Ash chancela légèrement.
«Vous m’avez presque convaincu. Mais j’ai un contrat à remplir.
— Un contrat ? Vous vous rendez compte que l’argent qu’on vous doit, s’il est encore en vigueur aujourd’hui, aura perdu toute sa valeur d’ici la semaine prochaine, non ? »
Ash fronça les sourcils, irrité. « Ce n’est pas une question de fric, putain. »
Andy remarqua qu’il commençait à bafouiller.
« Mais alors pourquoi ? Pourquoi est-ce que ma fille doit mourir ? »
Ash soupira, desserrant son étreinte autour du couteau qui s’éloigna de la peau fragile de Jacob. Il serra les lèvres, pensif. « C’est une question de fierté professionnelle, voyez-vous. Il s’agit de terminer le travail commencé. »
Seigneur. Ce n’est pas une question d’argent ou de conviction.
« C’est pour cette raison que je connais leurs identités celle des Douze, les hommes les plus influents de la planète. C’est parce qu’on peut compter sur moi. C’est parce que je finis toujours mon travail, que je réussis toujours. Je suis le meilleur free lance qui soit. Le meilleur de tous. C’est important pour… »
C’est une question de fierté. Je n’arriverai pas à le raisonner…
« … moi. C’est ce que je suis. Je suis devenu le meilleur. Je l’ai mérité. Alors voilà, je n’en ai rien à foutre de votre fils. J’ai tué des enfants bien plus jeunes, bien plus innocents, croyez-moi. Ça glisse sur moi comme l’eau sur les plumes d’un canard. »
Ash chancelait tant qu’il manqua perdre l’équilibre un instant.
« Écouter vos suppliques passionnées ne m’intéresse pas, ça ne vous aidera pas une seule seconde. Et puis merde… vous savez quoi ? »
Ash attendait une réponse.
« Quoi ?
— Je commence même à m’emmerder un peu. »
Merde, est-ce qu’il faiblit ? Est-ce que c’est sa blessure qui parle ?

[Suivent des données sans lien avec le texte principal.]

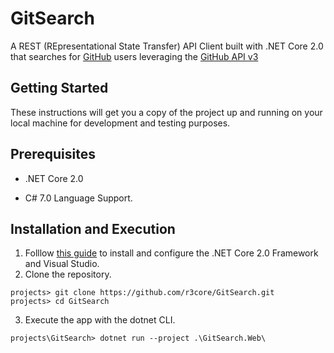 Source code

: # GitSearch

A REST (REpresentational State Transfer) API Client built with .NET Core 2.0 that searches for [GitHub](https://github.com/) users leveraging the [GitHub API v3](https://developer.github.com/v3/)

## Getting Started

These instructions will get you a copy of the project up and running on your local machine for development and testing purposes.

## Prerequisites

* .NET Core 2.0

* C# 7.0 Language Support.

## Installation and Execution

1. Folllow [this guide]([Download](https://docs.microsoft.com/en-us/visualstudio/install/install-visual-studio)) to install and configure the .NET Core 2.0 Framework and Visual Studio.
2. Clone the repository.

```
projects> git clone https://github.com/r3core/GitSearch.git
projects> cd GitSearch
```

3. Execute the app with the dotnet CLI.

```
projects\GitSearch> dotnet run --project .\GitSearch.Web\
```

#

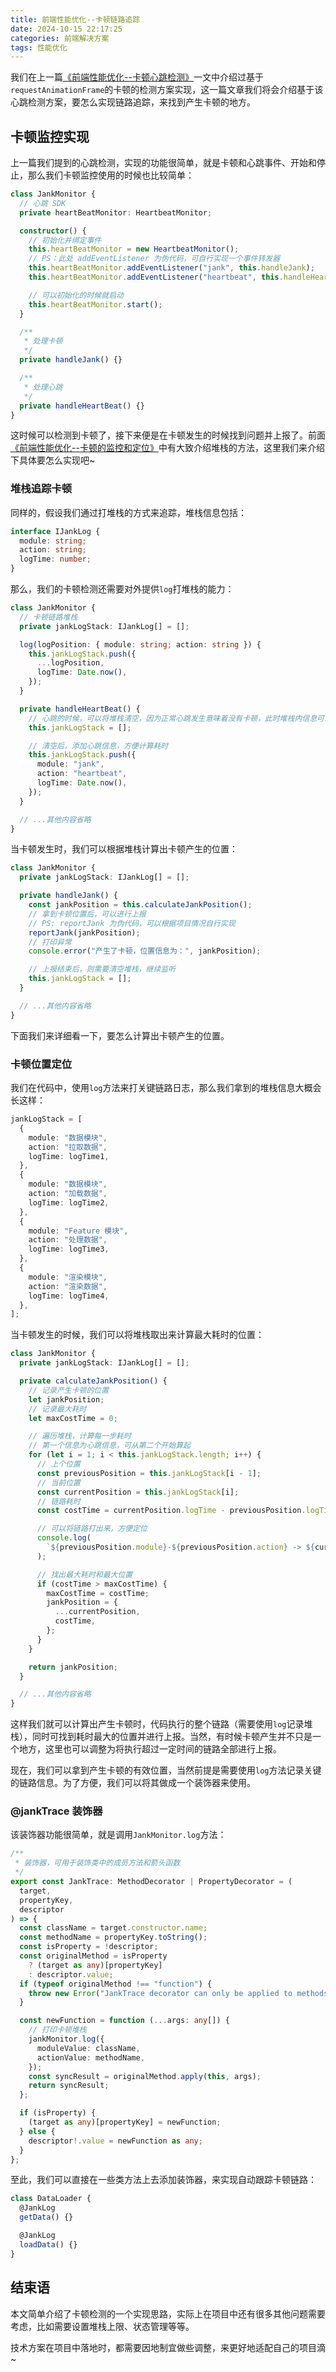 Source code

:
 ```yaml
---
title: 前端性能优化--卡顿链路追踪
date: 2024-10-15 22:17:25
categories: 前端解决方案
tags: 性能优化
---
```


我们在上一篇[《前端性能优化--卡顿心跳检测》](https://godbasin.github.io/2024/06/04/front-end-performance-jank-heartbeat-monitor/)一文中介绍过基于`requestAnimationFrame`的卡顿的检测方案实现，这一篇文章我们将会介绍基于该心跳检测方案，要怎么实现链路追踪，来找到产生卡顿的地方。

## 卡顿监控实现

上一篇我们提到的心跳检测，实现的功能很简单，就是卡顿和心跳事件、开始和停止，那么我们卡顿监控使用的时候也比较简单：

```ts
class JankMonitor {
  // 心跳 SDK
  private heartBeatMonitor: HeartbeatMonitor;

  constructor() {
    // 初始化并绑定事件
    this.heartBeatMonitor = new HeartbeatMonitor();
    // PS：此处 addEventListener 为伪代码，可自行实现一个事件转发器
    this.heartBeatMonitor.addEventListener("jank", this.handleJank);
    this.heartBeatMonitor.addEventListener("heartbeat", this.handleHeartBeat);

    // 可以初始化的时候就启动
    this.heartBeatMonitor.start();
  }

  /**
   * 处理卡顿
   */
  private handleJank() {}

  /**
   * 处理心跳
   */
  private handleHeartBeat() {}
}
```

这时候可以检测到卡顿了，接下来便是在卡顿发生的时候找到问题并上报了。前面[《前端性能优化--卡顿的监控和定位》](https://godbasin.github.io/2024/01/21/front-end-performance-no-response-solution/)中有大致介绍堆栈的方法，这里我们来介绍下具体要怎么实现吧~

### 堆栈追踪卡顿

同样的，假设我们通过打堆栈的方式来追踪，堆栈信息包括：

```ts
interface IJankLog {
  module: string;
  action: string;
  logTime: number;
}
```

那么，我们的卡顿检测还需要对外提供`log`打堆栈的能力：

```ts
class JankMonitor {
  // 卡顿链路堆栈
  private jankLogStack: IJankLog[] = [];

  log(logPosition: { module: string; action: string }) {
    this.jankLogStack.push({
      ...logPosition,
      logTime: Date.now(),
    });
  }

  private handleHeartBeat() {
    // 心跳的时候，可以将堆栈清空，因为正常心跳发生意味着没有卡顿，此时堆栈内信息可以移除
    this.jankLogStack = [];

    // 清空后，添加心跳信息，方便计算耗时
    this.jankLogStack.push({
      module: "jank",
      action: "heartbeat",
      logTime: Date.now(),
    });
  }

  // ...其他内容省略
}
```

当卡顿发生时，我们可以根据堆栈计算出卡顿产生的位置：

```ts
class JankMonitor {
  private jankLogStack: IJankLog[] = [];

  private handleJank() {
    const jankPosition = this.calculateJankPosition();
    // 拿到卡顿位置后，可以进行上报
    // PS: reportJank 为伪代码，可以根据项目情况自行实现
    reportJank(jankPosition);
    // 打印异常
    console.error("产生了卡顿，位置信息为：", jankPosition);

    // 上报结束后，则需要清空堆栈，继续监听
    this.jankLogStack = [];
  }

  // ...其他内容省略
}
```

下面我们来详细看一下，要怎么计算出卡顿产生的位置。

### 卡顿位置定位

我们在代码中，使用`log`方法来打关键链路日志，那么我们拿到的堆栈信息大概会长这样：

```ts
jankLogStack = [
  {
    module: "数据模块",
    action: "拉取数据",
    logTime: logTime1,
  },
  {
    module: "数据模块",
    action: "加载数据",
    logTime: logTime2,
  },
  {
    module: "Feature 模块",
    action: "处理数据",
    logTime: logTime3,
  },
  {
    module: "渲染模块",
    action: "渲染数据",
    logTime: logTime4,
  },
];
```

当卡顿发生的时候，我们可以将堆栈取出来计算最大耗时的位置：

```ts
class JankMonitor {
  private jankLogStack: IJankLog[] = [];

  private calculateJankPosition() {
    // 记录产生卡顿的位置
    let jankPosition;
    // 记录最大耗时
    let maxCostTime = 0;

    // 遍历堆栈，计算每一步耗时
    // 第一个信息为心跳信息，可从第二个开始算起
    for (let i = 1; i < this.jankLogStack.length; i++) {
      // 上个位置
      const previousPosition = this.jankLogStack[i - 1];
      // 当前位置
      const currentPosition = this.jankLogStack[i];
      // 链路耗时
      const costTime = currentPosition.logTime - previousPosition.logTime;

      // 可以将链路打出来，方便定位
      console.log(
        `${previousPosition.module}-${previousPosition.action} -> ${currentPosition.module}-${currentPosition.action}, 耗时 ${costTime} ms`
      );

      // 找出最大耗时和最大位置
      if (costTime > maxCostTime) {
        maxCostTime = costTime;
        jankPosition = {
          ...currentPosition,
          costTime,
        };
      }
    }

    return jankPosition;
  }

  // ...其他内容省略
}
```

这样我们就可以计算出产生卡顿时，代码执行的整个链路（需要使用`log`记录堆栈），同时可找到耗时最大的位置并进行上报。当然，有时候卡顿产生并不只是一个地方，这里也可以调整为将执行超过一定时间的链路全部进行上报。

现在，我们可以拿到产生卡顿的有效位置，当然前提是需要使用`log`方法记录关键的链路信息。为了方便，我们可以将其做成一个装饰器来使用。

### @jankTrace 装饰器

该装饰器功能很简单，就是调用`JankMonitor.log`方法：

```ts
/**
 * 装饰器，可用于装饰类中的成员方法和箭头函数
 */
export const JankTrace: MethodDecorator | PropertyDecorator = (
  target,
  propertyKey,
  descriptor
) => {
  const className = target.constructor.name;
  const methodName = propertyKey.toString();
  const isProperty = !descriptor;
  const originalMethod = isProperty
    ? (target as any)[propertyKey]
    : descriptor.value;
  if (typeof originalMethod !== "function") {
    throw new Error("JankTrace decorator can only be applied to methods");
  }

  const newFunction = function (...args: any[]) {
    // 打印卡顿堆栈
    jankMonitor.log({
      moduleValue: className,
      actionValue: methodName,
    });
    const syncResult = originalMethod.apply(this, args);
    return syncResult;
  };

  if (isProperty) {
    (target as any)[propertyKey] = newFunction;
  } else {
    descriptor!.value = newFunction as any;
  }
};
```

至此，我们可以直接在一些类方法上去添加装饰器，来实现自动跟踪卡顿链路：

```ts
class DataLoader {
  @JankLog
  getData() {}

  @JankLog
  loadData() {}
}
```

## 结束语

本文简单介绍了卡顿检测的一个实现思路，实际上在项目中还有很多其他问题需要考虑，比如需要设置堆栈上限、状态管理等等。

技术方案在项目中落地时，都需要因地制宜做些调整，来更好地适配自己的项目滴~
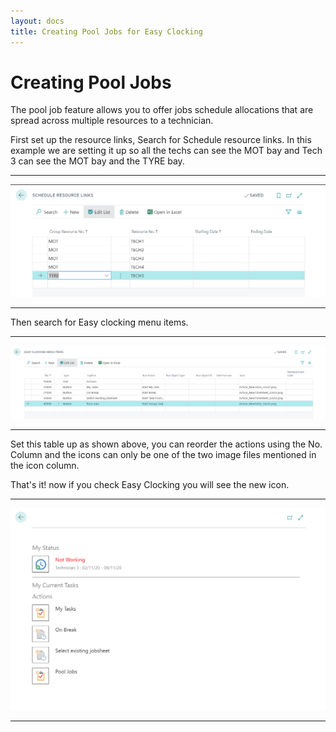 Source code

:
 ```yaml
---
layout: docs
title: Creating Pool Jobs for Easy Clocking 
---
```


#   Creating Pool Jobs 

The pool job feature allows you to offer jobs schedule allocations that are spread across multiple resources to a technician. 

First set up the resource links, Search for Schedule resource links.
In this example we are setting it up so all the techs can see the MOT bay and Tech 3 can see the MOT bay and the TYRE bay.

---

![](media/schedule-resource-links.png)

---

Then search for Easy clocking menu items.

---

![](media/easy-clocking-menu-items.png)

---

Set this table up as shown above, you can reorder the actions using the No. Column and the icons can only be one of the two image files mentioned in the icon column.

That's it! now if you check Easy Clocking you will see the new icon.

---

![](media/easy-clocking-pool-jobs.png)

---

« Alors voilà comment ça va se passer. Vous lâchez votre arme et vous pourrez récupérer votre petit Tom Pouce sain et sauf. En échange, je prendrai votre fille.
— Oh, mon Dieu, non…. ! s’écria Jenny.
— La ferme ! cracha Ash en perdant pour la première fois son calme. L’autre solution : je l’achève en un clin d’œil, puis je me jette sur vous, Sutherland, et je vous éventre avant que vous ayez eu le temps de dire ouf. Après, bien sûr, je pourrais prendre tout mon temps pour m’occuper de votre femme et de votre fille. Alors, qu’est-ce que vous en dites ? »
Ash chancela imperceptiblement. « C’est l’heure de prendre une décision. Je vous laisse, voyons voir… oui, disons cinq secondes. Cinq… »
Leona s’accrocha à Andy et se mit à hurler.
« Papa ! S’il te plaît ! Ne le laisse pas me tuer !
— Quatre… »
Les yeux de Jacob étaient exorbités de peur.
« Trois… »
À terre, Jenny sanglotait ; Leona tomba à genoux.
« Deux… »
Andy comprit qu’il n’avait désormais plus le choix.